Todd May writes, “To exist in eternity is to be immune to time, if only for a little while.”27 One aspect of care is being toward death, according to Heidegger, but this being is most often the being who does not know when Dasein will die. Walter White knows when he will die. He has bracketed care in order to become the eternal, the eternal who has the maximum experience of being Dasein. Is this what Heidegger was seeking? Is the authentic Dasein Walter White, meth cooker? Walter White, the being toward death who knows when he will die, is eternal, but not immortal like the troglodytes. With his death sentence he understands that his experiences are forever for him, and the more he experiences, the more he experiences the eternality of Dasein. Death, the beyond-experience, the world of the troglodytes, is meaningless to him as it is to them. Walter White, the meth cooker, is all about the experience. This is in contrast to the Walter White, the chemistry teacher, who, as Kimberly Baltzer-Jaray, says that Walter White, “sees himself as defined completely by others.”28 What we have to ask ourselves is whether in his transformation to meth cooker do we believe he redefines himself “authentically” or lets the meth “other” redefine his life in a way that is as completely controlling as the others who defined his life before his cancer diagnosis?

We have seen how Walt’s care has devolved into obsession. We see him descend into this fixation, first to build a fortune for his family, then later, to keep the game going to feed the high he receives from his gaming addiction. He is living the life of an eternal, not as Dasein who has all the time to build a fortune for his family, but an eternal for whom there is no risk he can take that will prevent his death in two years.
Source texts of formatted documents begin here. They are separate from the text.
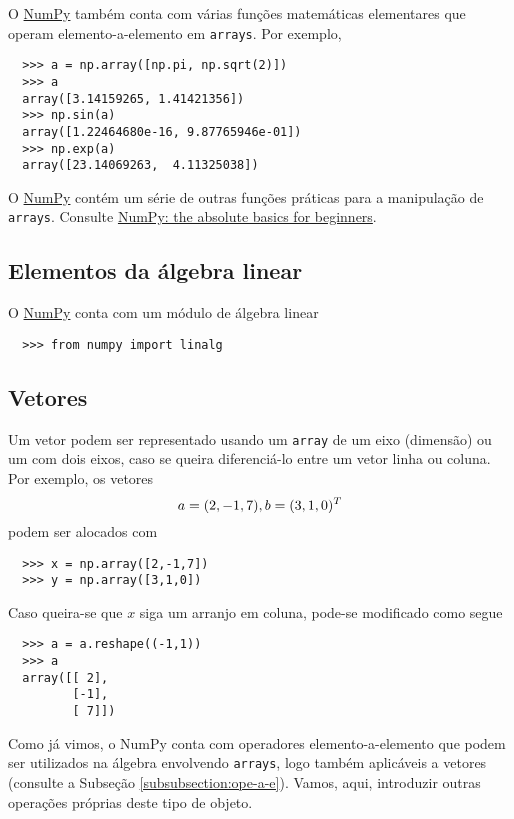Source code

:\documentclass[12pt]{article}
\begin{document}
O \href{https://numpy.org/}{NumPy} também conta com várias funções matemáticas elementares que operam elemento-a-elemento em \lstinline+arrays+. Por exemplo,
\begin{lstlisting}
  >>> a = np.array([np.pi, np.sqrt(2)])
  >>> a
  array([3.14159265, 1.41421356])
  >>> np.sin(a)
  array([1.22464680e-16, 9.87765946e-01])
  >>> np.exp(a)
  array([23.14069263,  4.11325038])
\end{lstlisting}
 
\begin{obs}
O \href{https://numpy.org/}{NumPy} contém um série de outras funções práticas para a manipulação de \lstinline+arrays+. Consulte \href{https://numpy.org/doc/stable/user/absolute_beginners.html\#numpy-the-absolute-basics-for-beginners}{NumPy: the absolute basics for beginners}.  
\end{obs}

\subsection{Elementos da álgebra linear}

O \href{https://numpy.org/}{NumPy} conta com um módulo de álgebra linear
\begin{lstlisting}
  >>> from numpy import linalg
\end{lstlisting}

\subsection{Vetores}

Um vetor podem ser representado usando um \lstinline+array+ de um eixo (dimensão) ou um com dois eixos, caso se queira diferenciá-lo entre um vetor linha ou coluna. Por exemplo, os vetores
\begin{equation}
  a = (2, -1, 7),\\
  b = (3, 1, 0)^T
\end{equation}
podem ser alocados com
\begin{lstlisting}
  >>> x = np.array([2,-1,7])
  >>> y = np.array([3,1,0])
\end{lstlisting}
Caso queira-se que $x$ siga um arranjo em coluna, pode-se modificado como segue
\begin{lstlisting}
  >>> a = a.reshape((-1,1))
  >>> a
  array([[ 2],
         [-1],
         [ 7]])
\end{lstlisting}

Como já vimos, o NumPy conta com operadores elemento-a-elemento que podem ser utilizados na álgebra envolvendo \lstinline+arrays+, logo também aplicáveis a vetores (consulte a Subseção \ref{subsubsection:ope-a-e}). Vamos, aqui, introduzir outras operações próprias deste tipo de objeto.
\end{document}
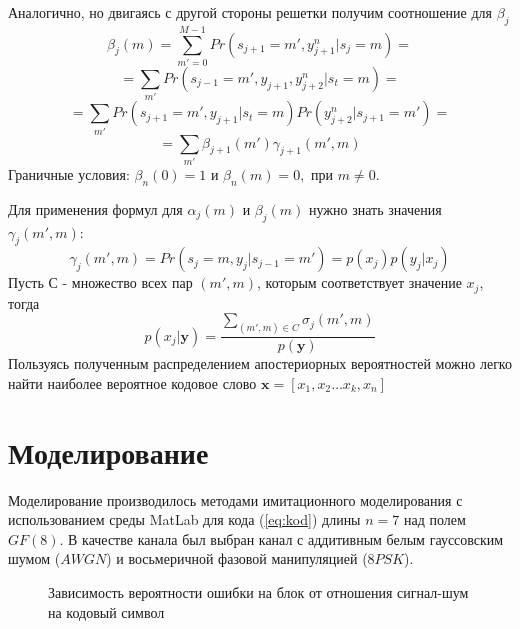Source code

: \documentclass{ITaSconf}
\begin{document}
	Аналогично, но двигаясь с другой стороны решетки получим соотношение для $\beta_j$
$$\beta_j(m)=\sum\limits_{m'=0}^{M-1}Pr(s_{j+1}=m',y_{j+1}^n|s_j=m)=$$$$=\sum\limits_{m'}Pr(s_{j-1}=m',y_{j+1},y_{j+2}^n|s_t=m)=$$$$=\sum\limits_{m'}Pr(s_{j+1}=m',y_{j+1}|s_t=m)Pr(y_{j+2}^n|s_{j+1}=m')=$$$$=\sum\limits_{m'}\beta_{j+1}(m')\gamma_{j+1}(m',m)$$
Граничные условия: $ \beta_n(0)=1$ и $\beta_n(m)=0,$ при $m\neq0$.

Для применения формул для $\alpha_j(m)$ и $\beta_j(m)$ нужно знать значения $\gamma_j(m',m)$:
$$\gamma_j(m',m)=Pr(s_j=m,y_j|s_{j-1}=m')=p(x_j)p(y_j|x_j)$$ 
Пусть С - множество всех пар $(m',m)$, которым соответствует значение $x_j$, тогда 
$$p(x_j|\mathbold{y}) = \frac{\sum_{(m',m)\in C}\sigma_j(m',m)}{p(\mathbold{y})}$$ 
Пользуясь полученным распределением апостериорных вероятностей можно легко найти наиболее вероятное кодовое слово $\mathbold{x}=[x_1, x_2 \dots x_k, x_n]$

\section{Моделирование}
\label{sec:model}

Моделирование производилось методами имитационного моделирования с использованием среды MatLab для кода (\ref{eq:kod}) длины $n = 7$ над полем $GF(8)$. В качестве канала был выбран канал с аддитивным белым гауссовским шумом ($AWGN$) и восьмеричной фазовой манипуляцией ($8PSK$). 

\begin{figure} [h]
\caption{Зависимость вероятности ошибки на блок от отношения сигнал-шум на кодовый символ}
\label{fig:block}
\end{figure}
\end{document}

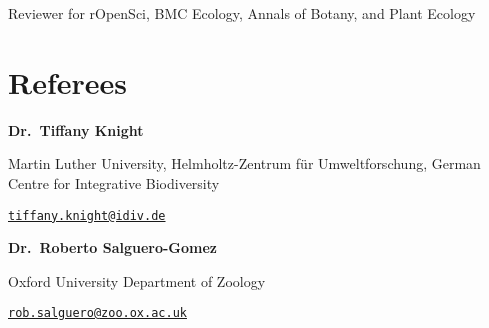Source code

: \documentclass[11pt,]{article}
\begin{document}
Reviewer for rOpenSci, BMC Ecology, Annals of Botany, and Plant Ecology

\hypertarget{referees}{%
\section{Referees}\label{referees}}

\textbf{Dr.~Tiffany Knight}

Martin Luther University, Helmholtz-Zentrum für Umweltforschung, German
Centre for Integrative Biodiversity

\href{mailto:tiffany.knight@idiv.de}{\nolinkurl{tiffany.knight@idiv.de}}

\textbf{Dr.~Roberto Salguero-Gomez}

Oxford University Department of Zoology

\href{mailto:rob.salguero@zoo.ox.ac.uk}{\nolinkurl{rob.salguero@zoo.ox.ac.uk}}
\end{document}
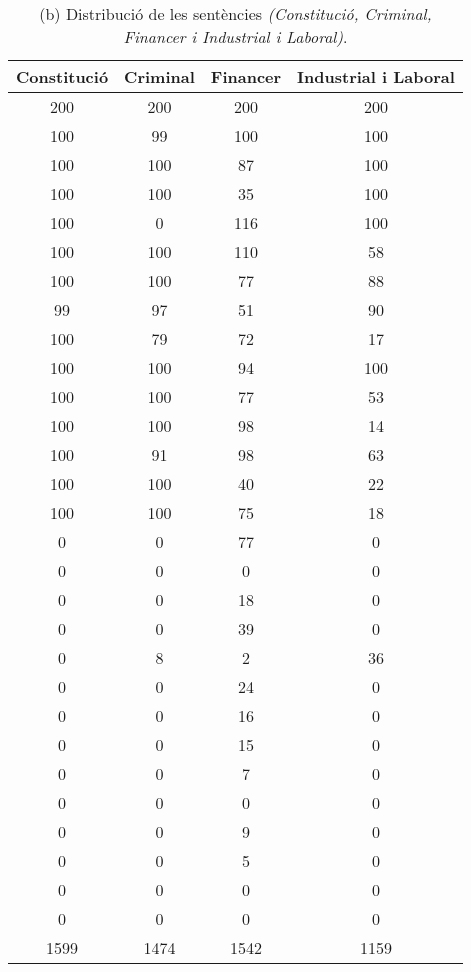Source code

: \begin{table}[H]
\centering
\begin{tabular}{cccc}
  \toprule
  \textbf{Constitució} &
  \textbf{Criminal} &
  \textbf{Financer} &
  \textbf{Industrial i Laboral} \\
  \midrule
200 & 200 & 200 & 200 \\
100 & 99 & 100 & 100 \\
100 & 100 & 87 & 100 \\
100 & 100 & 35 & 100 \\
100 & 0 & 116 & 100 \\
100 & 100 & 110 & 58 \\
100 & 100 & 77 & 88 \\
99 & 97 & 51 & 90 \\
100 & 79 & 72 & 17 \\
100 & 100 & 94 & 100 \\
100 & 100 & 77 & 53 \\
100 & 100 & 98 & 14 \\
100 & 91 & 98 & 63 \\
100 & 100 & 40 & 22 \\
100 & 100 & 75 & 18 \\
0 & 0 & 77 & 0 \\
0 & 0 & 0 & 0 \\
0 & 0 & 18 & 0 \\
0 & 0 & 39 & 0 \\
0 & 8 & 2 & 36 \\
0 & 0 & 24 & 0 \\
0 & 0 & 16 & 0 \\
0 & 0 & 15 & 0 \\
0 & 0 & 7 & 0 \\
0 & 0 & 0 & 0 \\
0 & 0 & 9 & 0 \\
0 & 0 & 5 & 0 \\
0 & 0 & 0 & 0 \\
0 & 0 & 0 & 0 \\
1599 & 1474 & 1542 & 1159 \\
\bottomrule
\end{tabular}
\captionsetup{font=small}
\caption*{(b) Distribució de les sentències \textit{(Constitució, Criminal, Financer i Industrial i Laboral)}.}
\end{table}

\pagebreak
  

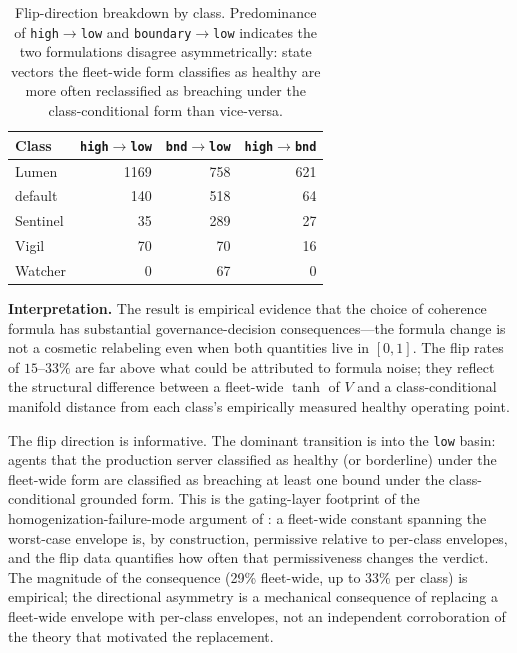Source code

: \documentclass[11pt,twocolumn]{article}
\begin{document}
\begin{table}[t]
\centering\small
\caption{Flip-direction breakdown by class. Predominance of
\texttt{high$\to$low} and \texttt{boundary$\to$low} indicates the
two formulations disagree asymmetrically: state vectors the
fleet-wide form classifies as healthy are more often reclassified
as breaching under the class-conditional form than vice-versa.}
\label{tab:flip-directions}
\begin{tabular}{@{}lrrr@{}}
\toprule
\textbf{Class} & \texttt{high$\to$low} & \texttt{bnd$\to$low} & \texttt{high$\to$bnd} \\
\midrule
Lumen     & 1169 & 758 & 621 \\
default   &  140 & 518 &  64 \\
Sentinel  &   35 & 289 &  27 \\
Vigil     &   70 &  70 &  16 \\
Watcher   &    0 &  67 &   0 \\
\bottomrule
\end{tabular}
\end{table}

\textbf{Interpretation.} The result is empirical evidence that the
choice of coherence formula has substantial governance-decision
consequences---the formula change is not a cosmetic relabeling
even when both quantities live in $[0,1]$. The flip rates of
$15$--$33\%$ are far above what could be attributed to formula
noise; they reflect the structural difference between a fleet-wide
$\tanh$ of $V$ and a class-conditional manifold distance from each
class's empirically measured healthy operating point.

The flip direction is informative. The dominant transition is into
the \texttt{low} basin: agents that the production server
classified as healthy (or borderline) under the fleet-wide form
are classified as breaching at least one bound under the
class-conditional grounded form. This is the gating-layer
footprint of the homogenization-failure-mode argument of
: a fleet-wide constant spanning the
worst-case envelope is, by construction, permissive relative to
per-class envelopes, and the flip data quantifies how often that
permissiveness changes the verdict. The magnitude of the
consequence (29\% fleet-wide, up to 33\% per class) is empirical;
the directional asymmetry is a mechanical consequence of
replacing a fleet-wide envelope with per-class envelopes, not an
independent corroboration of the theory that motivated the
replacement.
\end{document}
He is a walking dead man; there is no worrying about his mortality. He will do anything he can to keep the game going until the end of Dasein.

Eternality, obsession, and death become intertwined in the experience of Walter White. While we follow Walt’s story as he enters and attempts to master the game, we wonder whether this is something that could happen to us should we be confronted with the certainty of our own death date. We likely do not have to look far.

Many of us, for example, give over our lives to the corporate game. The corporate game provides some measure of personal satisfaction in addition to income. At times the objectives set by corporations are, as in Walter White’s case, too aggressive to be met by legal or ethical means within the available timeframe. A good example is the recent Volkswagen emissions scandal. In order not to suffer the consequences of failing to meet impossible corporate goals, engineers allegedly rigged equipment so that during emissions tests diesel vehicles would meet standards that were not possible during normal operation. The corporate game is a harsh mistress, requiring that one meet goals before a prescribed deadline or face the metaphorical death sentence of termination. Why do they call it a deadline, after all?

What triggers the change of the meaning of Dasein as the being who cares to Dasein who obsesses? It’s difficult to say. Walter White begins by bracketing money as the object of his care. At first he disguises this in the building of a fortune for the family that will survive him. However, as he says, he begins to like being the eternal who thrives on the intense experience of being Dasein, the being toward death. He discovers a surplus of care in his obsession, when not only does he become good at the game, but it wholly becomes what he believes is his “authentic” existence. Before his death sentence, he was, like the rest of us, plodding along like the troglodytes, waiting for whatever might come along. However, we understand that his later “authenticity” has been bracketed by his obsession. His authentic being toward death is therefore an illusion of authenticity.